**What you need to do**. Supply the number of lines in the listing below in which the word "tasks" occurs, and nothing else.

**Source material**.
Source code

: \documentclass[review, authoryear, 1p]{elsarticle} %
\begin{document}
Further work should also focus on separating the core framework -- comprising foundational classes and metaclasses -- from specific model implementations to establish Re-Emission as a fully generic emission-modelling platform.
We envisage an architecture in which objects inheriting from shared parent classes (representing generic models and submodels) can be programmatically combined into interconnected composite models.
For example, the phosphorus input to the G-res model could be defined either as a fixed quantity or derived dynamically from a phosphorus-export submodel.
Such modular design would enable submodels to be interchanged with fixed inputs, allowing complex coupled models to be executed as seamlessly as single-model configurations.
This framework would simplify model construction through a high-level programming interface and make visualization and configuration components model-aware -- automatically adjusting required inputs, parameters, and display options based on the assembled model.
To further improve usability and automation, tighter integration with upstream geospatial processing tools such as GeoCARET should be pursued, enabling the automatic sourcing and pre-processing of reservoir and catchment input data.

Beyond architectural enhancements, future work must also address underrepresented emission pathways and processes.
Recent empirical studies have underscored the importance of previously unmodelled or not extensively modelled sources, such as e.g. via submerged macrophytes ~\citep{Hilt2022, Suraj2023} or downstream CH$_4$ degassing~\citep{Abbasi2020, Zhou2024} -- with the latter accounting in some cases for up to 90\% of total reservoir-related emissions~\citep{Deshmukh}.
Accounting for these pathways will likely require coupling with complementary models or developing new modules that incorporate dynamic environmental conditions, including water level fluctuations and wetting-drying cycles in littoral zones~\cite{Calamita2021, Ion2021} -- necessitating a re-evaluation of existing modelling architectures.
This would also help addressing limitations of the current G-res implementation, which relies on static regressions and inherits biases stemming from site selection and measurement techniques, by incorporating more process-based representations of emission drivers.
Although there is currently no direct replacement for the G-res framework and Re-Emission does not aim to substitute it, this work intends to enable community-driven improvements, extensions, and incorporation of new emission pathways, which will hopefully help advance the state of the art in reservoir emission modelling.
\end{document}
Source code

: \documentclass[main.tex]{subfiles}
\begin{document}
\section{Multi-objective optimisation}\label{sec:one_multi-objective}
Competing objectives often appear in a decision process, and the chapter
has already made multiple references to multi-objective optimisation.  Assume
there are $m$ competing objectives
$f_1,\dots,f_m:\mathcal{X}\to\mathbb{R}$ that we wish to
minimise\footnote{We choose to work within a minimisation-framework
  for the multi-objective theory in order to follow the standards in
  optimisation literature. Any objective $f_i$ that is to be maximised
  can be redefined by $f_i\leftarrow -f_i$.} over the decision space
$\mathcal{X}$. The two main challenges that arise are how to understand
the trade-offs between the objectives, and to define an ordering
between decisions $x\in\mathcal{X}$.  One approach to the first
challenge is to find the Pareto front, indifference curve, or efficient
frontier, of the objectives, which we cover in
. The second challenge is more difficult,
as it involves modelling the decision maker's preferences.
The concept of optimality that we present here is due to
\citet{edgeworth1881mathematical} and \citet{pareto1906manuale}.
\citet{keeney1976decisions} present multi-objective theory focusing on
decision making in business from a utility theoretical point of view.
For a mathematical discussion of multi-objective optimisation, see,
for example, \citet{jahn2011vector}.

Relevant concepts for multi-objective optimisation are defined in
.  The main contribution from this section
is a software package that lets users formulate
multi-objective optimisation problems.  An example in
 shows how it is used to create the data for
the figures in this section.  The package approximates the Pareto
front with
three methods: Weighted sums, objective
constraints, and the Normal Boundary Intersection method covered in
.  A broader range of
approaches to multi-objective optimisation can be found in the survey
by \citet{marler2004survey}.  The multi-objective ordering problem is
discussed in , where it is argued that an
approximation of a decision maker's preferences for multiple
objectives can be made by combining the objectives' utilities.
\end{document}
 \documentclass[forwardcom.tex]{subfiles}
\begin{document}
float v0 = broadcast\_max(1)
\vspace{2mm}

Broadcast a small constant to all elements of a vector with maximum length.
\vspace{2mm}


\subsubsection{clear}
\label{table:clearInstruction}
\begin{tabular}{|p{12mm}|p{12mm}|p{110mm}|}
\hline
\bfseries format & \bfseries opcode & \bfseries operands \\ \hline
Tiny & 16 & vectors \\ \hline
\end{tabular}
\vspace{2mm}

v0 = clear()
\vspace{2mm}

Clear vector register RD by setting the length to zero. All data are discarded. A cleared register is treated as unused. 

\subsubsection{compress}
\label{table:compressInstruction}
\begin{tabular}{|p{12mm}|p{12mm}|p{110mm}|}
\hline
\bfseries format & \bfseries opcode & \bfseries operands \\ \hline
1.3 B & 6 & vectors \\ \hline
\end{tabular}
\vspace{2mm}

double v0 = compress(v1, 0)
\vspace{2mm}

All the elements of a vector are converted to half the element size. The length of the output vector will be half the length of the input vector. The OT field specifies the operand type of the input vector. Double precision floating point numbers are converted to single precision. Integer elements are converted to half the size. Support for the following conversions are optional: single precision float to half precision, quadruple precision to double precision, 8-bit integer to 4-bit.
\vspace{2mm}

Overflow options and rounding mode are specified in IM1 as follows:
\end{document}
...
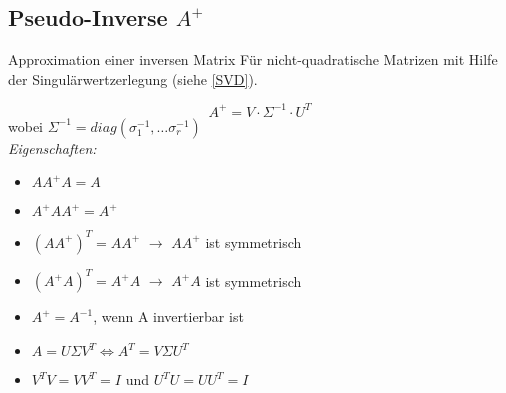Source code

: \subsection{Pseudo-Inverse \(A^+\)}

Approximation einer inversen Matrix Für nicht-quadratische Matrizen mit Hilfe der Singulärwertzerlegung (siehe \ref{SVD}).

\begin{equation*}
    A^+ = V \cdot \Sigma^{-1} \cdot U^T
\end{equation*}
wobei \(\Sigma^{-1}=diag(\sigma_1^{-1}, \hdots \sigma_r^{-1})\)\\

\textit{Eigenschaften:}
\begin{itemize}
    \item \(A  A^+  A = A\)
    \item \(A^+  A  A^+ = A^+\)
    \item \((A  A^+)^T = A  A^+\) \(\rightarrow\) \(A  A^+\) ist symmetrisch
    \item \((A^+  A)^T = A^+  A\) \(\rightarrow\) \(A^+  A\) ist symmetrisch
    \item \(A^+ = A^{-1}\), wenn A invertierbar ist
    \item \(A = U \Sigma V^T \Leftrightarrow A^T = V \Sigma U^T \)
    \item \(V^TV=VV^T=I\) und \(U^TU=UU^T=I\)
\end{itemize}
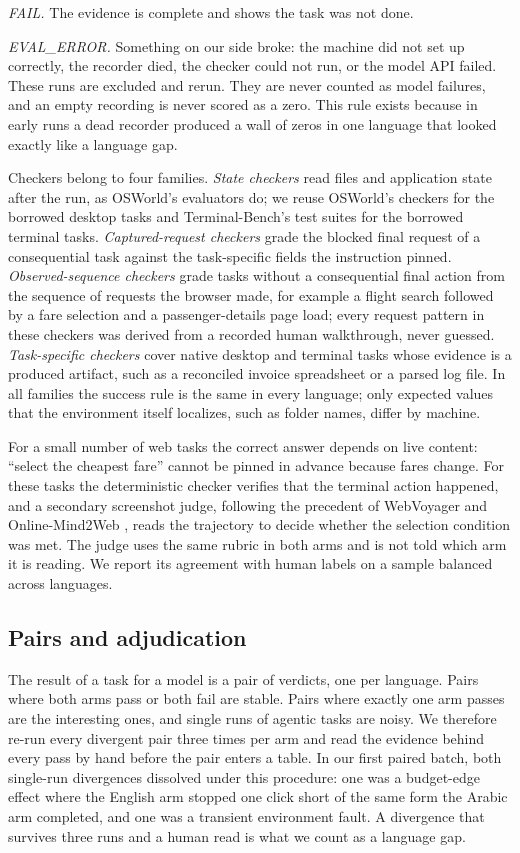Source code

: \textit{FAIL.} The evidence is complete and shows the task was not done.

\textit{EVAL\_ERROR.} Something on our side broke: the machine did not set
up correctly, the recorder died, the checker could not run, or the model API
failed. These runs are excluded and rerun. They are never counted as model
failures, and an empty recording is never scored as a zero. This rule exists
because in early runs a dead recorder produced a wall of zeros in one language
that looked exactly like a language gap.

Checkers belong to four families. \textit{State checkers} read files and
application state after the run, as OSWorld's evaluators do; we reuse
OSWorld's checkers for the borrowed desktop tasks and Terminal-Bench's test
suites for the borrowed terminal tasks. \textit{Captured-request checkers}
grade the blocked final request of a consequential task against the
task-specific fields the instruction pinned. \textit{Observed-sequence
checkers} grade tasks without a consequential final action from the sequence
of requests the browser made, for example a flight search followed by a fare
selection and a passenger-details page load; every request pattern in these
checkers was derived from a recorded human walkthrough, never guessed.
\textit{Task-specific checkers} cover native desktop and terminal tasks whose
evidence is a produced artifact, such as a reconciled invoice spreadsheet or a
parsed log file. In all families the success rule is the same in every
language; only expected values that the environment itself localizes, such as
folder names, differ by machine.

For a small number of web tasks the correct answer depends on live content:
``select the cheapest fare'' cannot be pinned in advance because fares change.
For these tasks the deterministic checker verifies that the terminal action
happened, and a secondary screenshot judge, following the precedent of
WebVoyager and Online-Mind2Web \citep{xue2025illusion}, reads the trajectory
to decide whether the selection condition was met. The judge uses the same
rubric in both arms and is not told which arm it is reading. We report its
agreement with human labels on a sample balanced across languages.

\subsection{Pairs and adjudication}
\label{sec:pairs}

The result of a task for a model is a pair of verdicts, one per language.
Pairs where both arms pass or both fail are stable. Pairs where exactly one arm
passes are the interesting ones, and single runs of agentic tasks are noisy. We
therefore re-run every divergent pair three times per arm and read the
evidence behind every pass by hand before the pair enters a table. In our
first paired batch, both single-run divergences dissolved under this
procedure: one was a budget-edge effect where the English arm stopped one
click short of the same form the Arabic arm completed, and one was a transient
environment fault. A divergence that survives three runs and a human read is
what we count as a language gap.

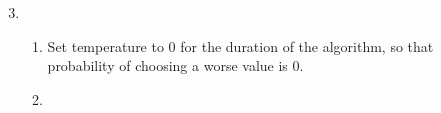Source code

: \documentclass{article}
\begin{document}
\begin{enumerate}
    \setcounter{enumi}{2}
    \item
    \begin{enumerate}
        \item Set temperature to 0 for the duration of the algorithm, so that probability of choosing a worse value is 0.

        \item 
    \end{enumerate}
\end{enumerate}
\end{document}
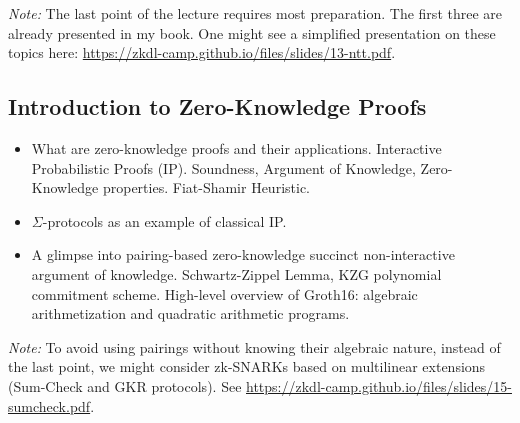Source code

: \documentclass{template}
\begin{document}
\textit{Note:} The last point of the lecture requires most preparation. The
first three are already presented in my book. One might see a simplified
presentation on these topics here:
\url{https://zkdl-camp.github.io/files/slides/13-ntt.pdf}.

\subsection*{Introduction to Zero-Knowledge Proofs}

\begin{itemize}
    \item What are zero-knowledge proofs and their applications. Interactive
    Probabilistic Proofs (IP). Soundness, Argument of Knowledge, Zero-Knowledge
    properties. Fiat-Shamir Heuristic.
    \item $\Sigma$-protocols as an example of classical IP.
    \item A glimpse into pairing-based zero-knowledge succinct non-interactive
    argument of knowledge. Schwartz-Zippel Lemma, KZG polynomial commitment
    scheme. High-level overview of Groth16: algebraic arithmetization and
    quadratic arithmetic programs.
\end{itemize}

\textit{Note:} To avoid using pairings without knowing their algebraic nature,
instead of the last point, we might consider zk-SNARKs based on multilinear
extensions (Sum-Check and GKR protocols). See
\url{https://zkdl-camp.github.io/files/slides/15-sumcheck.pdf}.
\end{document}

**Exercise output**. 7